W Muzeum Powstania Warszawskiego odbyła się uroczystość odznaczenia Powstańców Warszawskich przez prezydenta Bronisława Komorowskiego. Niestety przypominała ona bardziej wiec partyjny – a to m.in. za sprawą generała Ścibor – Rylskiego.
Bronisław Komorowski wykorzystał uroczystość do tego, by ponownie pochwalić się osiągnięciami 25 lecia „wolności”. Ustępujący prezydent dodał, że „nie zgadza się z tymi, którzy twierdzą, że Polskę trzeba odbudowywać ze zgliszczy i z ruin”, „Jest coś niemądrego w tych twierdzeniach. Przeczy im to, co widzimy”. Usłyszeliśmy również, że: „po dwudziestu paru latach z satysfakcją widzimy dziś skutki odzyskania wolności”.
To nie był jednak koniec. Prawdziwy popis dał powstaniec warszawski, zarejestrowany przez UB jako TW „Zdzisławski” – generał Ścibor – Rylski.
Mam nadzieje, że spotkanie dzisiaj, jutro, pojutrze z panem prezydentem najjaśniejszej Rzeczpospolitej Polskiej nie będzie ostatnim.
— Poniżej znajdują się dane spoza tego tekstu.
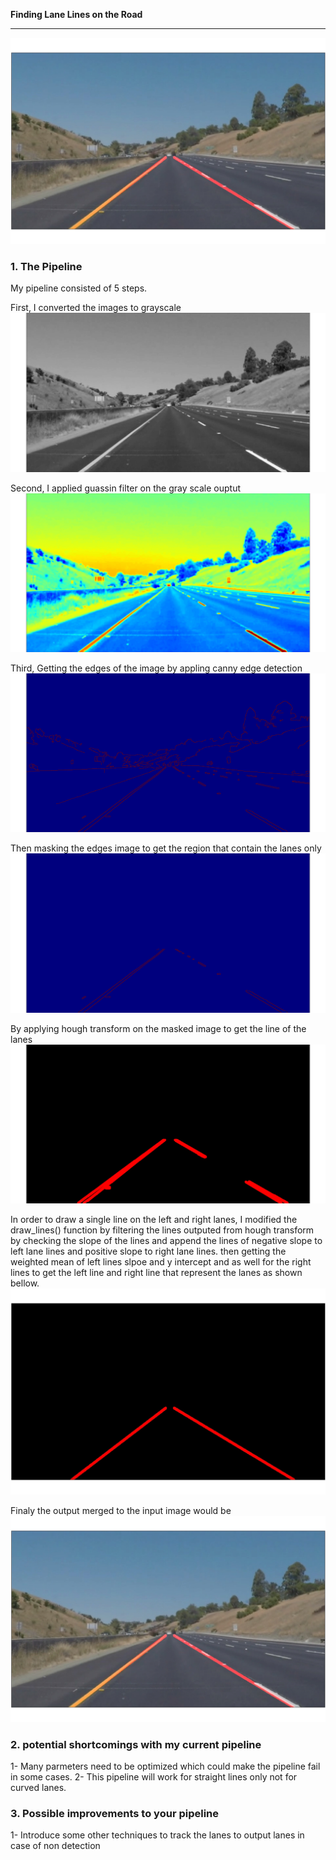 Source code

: **Finding Lane Lines on the Road**

[//]: # (Image References)

[gray]: ./output/gray.jpg "Grayscale"
[blur]: ./output/blur.jpg "Blur"
[canny]: ./output/canny.jpg "Edges"
[masked]: ./output/masked.jpg "Masked"
[hough]: ./output/hough.jpg "Hough"
[hough_raw]: ./output/hough_raw.jpg "Hough + Raw"
[hough_lanes]: ./output/hough_lanes.jpg "Hough + Lanes"
[hough_lanes_raw]: ./output/hough_lanes_raw.jpg "Hough + Lanes + Raw"



---

![](./output/hough_lanes_raw.jpg)

### 1. The Pipeline
My pipeline consisted of 5 steps. 

First, I converted the images to grayscale
![alt text][gray]

Second, I applied guassin filter on the gray scale ouptut
![alt text][blur]

Third, Getting the edges of the image by appling canny edge detection
![alt text][canny]

Then masking the edges image to get the region that contain the lanes only
![alt text][masked]

By applying hough transform on the masked image to get the line of the lanes 
![alt text][hough]

In order to draw a single line on the left and right lanes, I modified the draw_lines() function by filtering the lines outputed from hough transform 
by checking the slope of the lines and append the lines of negative slope to left lane lines and positive slope to right lane lines.
then getting the weighted mean of left lines slpoe and y intercept and as well for the right lines to get the left line and right line that represent the lanes as shown bellow.
![alt text][hough_lanes]

Finaly the output merged to the input image would be 
![alt text][hough_lanes_raw]


### 2. potential shortcomings with my current pipeline
1- Many parmeters need to be optimized which could make the pipeline fail in some cases.
2- This pipeline will work for straight lines only not for curved lanes.


### 3. Possible improvements to your pipeline
1- Introduce some other techniques to track the lanes to output lanes in case of non detection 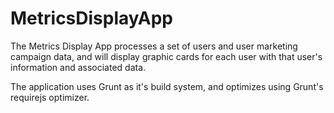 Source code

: # MetricsDisplayApp
The Metrics Display App processes a set of users and user marketing campaign data, and will display graphic cards for each user with that user's information and associated data.

The application uses Grunt as it's build system, and optimizes using Grunt's requirejs optimizer.

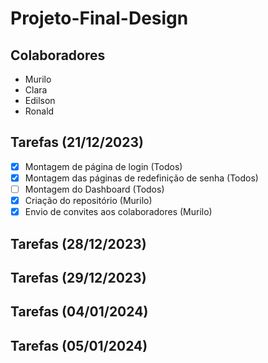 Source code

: # Projeto-Final-Design  

## Colaboradores
- Murilo
- Clara
- Edilson
- Ronald

## Tarefas (21/12/2023)
- [x] Montagem de página de login (Todos)
- [x] Montagem das páginas de redefinição de senha (Todos)
- [ ] Montagem do Dashboard (Todos)
- [x] Criação do repositório (Murilo)
- [x] Envio de convites aos colaboradores (Murilo)

## Tarefas (28/12/2023)
## Tarefas (29/12/2023)
## Tarefas (04/01/2024)
## Tarefas (05/01/2024)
Dajemy urlop panu prezydentowi na pięć lat. Ale za pięć lat spotkamy się tutaj! Musimy się spotkać, panie prezydencie. Ja będę obserwował z góry, czy dotrzymacie tej obietnicy. Dobrze? Do zobaczenia za pięć lat z panem prezydentem tutaj, w Muzeum Powstania – stwierdził generał.